A timely and effective response is crucial to minimize damage and save lives during natural disasters like earthquakes. Microblogging platforms, particularly Twitter, have emerged as valuable real-time information sources for such events. This work explores the potential of leveraging Twitter data for earthquake response analysis. We develop a machine learning (ML) framework by incorporating natural language processing (NLP) techniques to extract and analyze relevant information from tweets posted during earthquake events. The approach primarily focuses on extracting location data from tweets to identify affected areas, generating severity maps, and utilizing WebGIS to display valuable information. The insights gained from this analysis can aid emergency responders, government agencies, humanitarian organizations, and NGOs in enhancing their disaster response strategies and facilitating more efficient resource allocation during earthquake events.

Paper Structure

This paper contains 7 sections, 1 equation, 5 figures, 3 tables, 4 algorithms.

Figures (5)

  • Figure 1: Our framework contains the training and testing phase of the AI models.

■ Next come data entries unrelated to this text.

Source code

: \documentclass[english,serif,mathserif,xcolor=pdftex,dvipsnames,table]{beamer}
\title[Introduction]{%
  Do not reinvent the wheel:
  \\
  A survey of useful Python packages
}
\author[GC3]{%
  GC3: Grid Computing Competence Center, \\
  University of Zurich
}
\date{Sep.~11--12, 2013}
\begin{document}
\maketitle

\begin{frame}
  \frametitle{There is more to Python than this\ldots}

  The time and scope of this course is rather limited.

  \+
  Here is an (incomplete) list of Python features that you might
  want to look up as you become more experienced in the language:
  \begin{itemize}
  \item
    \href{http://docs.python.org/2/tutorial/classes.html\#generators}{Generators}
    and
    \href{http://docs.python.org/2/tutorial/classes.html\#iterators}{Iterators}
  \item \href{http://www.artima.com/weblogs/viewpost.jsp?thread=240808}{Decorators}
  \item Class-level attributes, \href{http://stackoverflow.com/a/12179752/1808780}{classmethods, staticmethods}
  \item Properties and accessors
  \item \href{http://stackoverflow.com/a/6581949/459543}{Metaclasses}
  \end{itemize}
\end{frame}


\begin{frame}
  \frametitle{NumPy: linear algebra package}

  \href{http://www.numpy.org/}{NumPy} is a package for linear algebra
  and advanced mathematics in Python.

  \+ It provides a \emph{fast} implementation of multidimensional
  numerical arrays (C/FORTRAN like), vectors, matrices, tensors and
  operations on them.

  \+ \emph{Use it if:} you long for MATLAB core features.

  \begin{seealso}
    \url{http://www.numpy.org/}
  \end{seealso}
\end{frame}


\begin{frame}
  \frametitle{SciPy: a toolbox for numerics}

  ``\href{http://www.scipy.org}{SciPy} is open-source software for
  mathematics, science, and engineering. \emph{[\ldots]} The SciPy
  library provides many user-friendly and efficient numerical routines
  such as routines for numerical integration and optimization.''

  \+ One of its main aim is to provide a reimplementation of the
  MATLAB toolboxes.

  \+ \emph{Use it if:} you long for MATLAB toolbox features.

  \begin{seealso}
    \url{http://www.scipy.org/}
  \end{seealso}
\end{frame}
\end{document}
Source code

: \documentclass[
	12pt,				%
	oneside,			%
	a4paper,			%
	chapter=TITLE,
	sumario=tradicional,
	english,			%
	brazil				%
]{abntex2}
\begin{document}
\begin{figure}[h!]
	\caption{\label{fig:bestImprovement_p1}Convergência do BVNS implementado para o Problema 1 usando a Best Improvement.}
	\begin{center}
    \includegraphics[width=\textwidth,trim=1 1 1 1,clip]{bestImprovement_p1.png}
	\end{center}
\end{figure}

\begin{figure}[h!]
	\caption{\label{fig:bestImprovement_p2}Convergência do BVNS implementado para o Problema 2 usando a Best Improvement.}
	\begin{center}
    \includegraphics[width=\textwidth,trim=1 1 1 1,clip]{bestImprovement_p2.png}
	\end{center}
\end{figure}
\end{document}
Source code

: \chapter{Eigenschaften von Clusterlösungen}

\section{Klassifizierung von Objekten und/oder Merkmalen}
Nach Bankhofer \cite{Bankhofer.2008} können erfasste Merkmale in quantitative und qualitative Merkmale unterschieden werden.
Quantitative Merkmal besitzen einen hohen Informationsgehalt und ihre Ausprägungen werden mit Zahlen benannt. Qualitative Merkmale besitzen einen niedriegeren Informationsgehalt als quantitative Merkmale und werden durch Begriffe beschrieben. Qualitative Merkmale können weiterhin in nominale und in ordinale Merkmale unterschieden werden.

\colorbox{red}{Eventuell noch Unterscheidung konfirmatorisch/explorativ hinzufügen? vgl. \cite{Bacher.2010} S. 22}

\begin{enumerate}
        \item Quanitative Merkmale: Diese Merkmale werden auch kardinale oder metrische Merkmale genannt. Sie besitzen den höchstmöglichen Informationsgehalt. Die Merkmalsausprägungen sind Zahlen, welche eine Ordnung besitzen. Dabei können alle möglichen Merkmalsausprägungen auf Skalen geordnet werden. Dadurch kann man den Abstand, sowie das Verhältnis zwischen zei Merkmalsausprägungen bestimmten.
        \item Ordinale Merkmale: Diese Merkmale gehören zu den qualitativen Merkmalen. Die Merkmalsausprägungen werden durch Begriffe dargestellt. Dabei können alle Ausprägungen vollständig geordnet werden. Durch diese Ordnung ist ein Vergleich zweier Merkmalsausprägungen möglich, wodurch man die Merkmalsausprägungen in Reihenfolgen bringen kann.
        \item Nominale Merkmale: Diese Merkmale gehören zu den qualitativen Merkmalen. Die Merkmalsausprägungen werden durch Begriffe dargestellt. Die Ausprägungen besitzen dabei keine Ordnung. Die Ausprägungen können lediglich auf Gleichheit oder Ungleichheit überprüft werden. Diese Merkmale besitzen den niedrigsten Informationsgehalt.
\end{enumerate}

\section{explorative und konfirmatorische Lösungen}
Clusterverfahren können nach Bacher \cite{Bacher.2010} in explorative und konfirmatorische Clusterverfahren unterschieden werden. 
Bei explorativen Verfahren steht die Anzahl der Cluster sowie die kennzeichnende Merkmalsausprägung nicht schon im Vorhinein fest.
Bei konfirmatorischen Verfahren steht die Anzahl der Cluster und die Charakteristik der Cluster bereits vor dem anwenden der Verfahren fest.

We collect the tweets related to the Kahramanmaraş Earthquake (Turkey-Syria, 2023) for the training data sets from Kaggle. We replaced the locations mentioned in these tweets with all the known locations in Japan. Furthermore, we tag Japan's locations as GPE and disaster-related keywords as DISASTER, leading to the final training data set. Now, we use the pre-trained Name Entity Recognition (NER) model and train it on the training dataset. During the test time, real tweets can be extracted from Twitter, preprocessed, and passed through the pre-trained model for location extraction. Then, they can be mapped to the longitude and latitude for the severity map. Finally, we can compare the severity map with the epicenter map.
  • Figure 2: It portrays earthquakes worldwide with frequencies over the past $125$ years, with earthquake magnitude on the Richter scale greater than $7.0$. There are a total of $63$ countries.
  • Figure 3: Illustrate the Algorithm \ref{['algo_preprocessing']} on a sample tweet, from collecting raw tweets until we get the cleaned tweet. Each highlighted portion in the text is the target sequence of the respective steps of the process. Non-UTF encoded characters, such as emojis that may not be visible during reading but are still present in the text, are also detected in the initial execution step.
  • Figure 4: (a) Collected tweets during the Japan earthquake on 1st January $2024$. (b) We generate a severity map from locations extracted from disaster tweets from our model during the testing phase. (c) We also plot the epicenter map from seismic data collected from the US Geological Survey (USGS) Earthquake Catalog USGS.
  • Figure 5: NER model on the second dataset. (a) epochs vs. training loss. The curve represents the model's convergence during transfer learning; the loss decreases as the number of epochs increases. (b) The confusion matrix represents the performance of the trained NER model. The model classifies each word of the test dataset into three different entities: GPE (Geopolitical Entity), DISASTER, and O (Other). The 'Other' category (O) includes words that do not fall under the GPE or DISASTER entity types. These words represent general terms, non-entity references, or irrelevant information in the context of the classification task.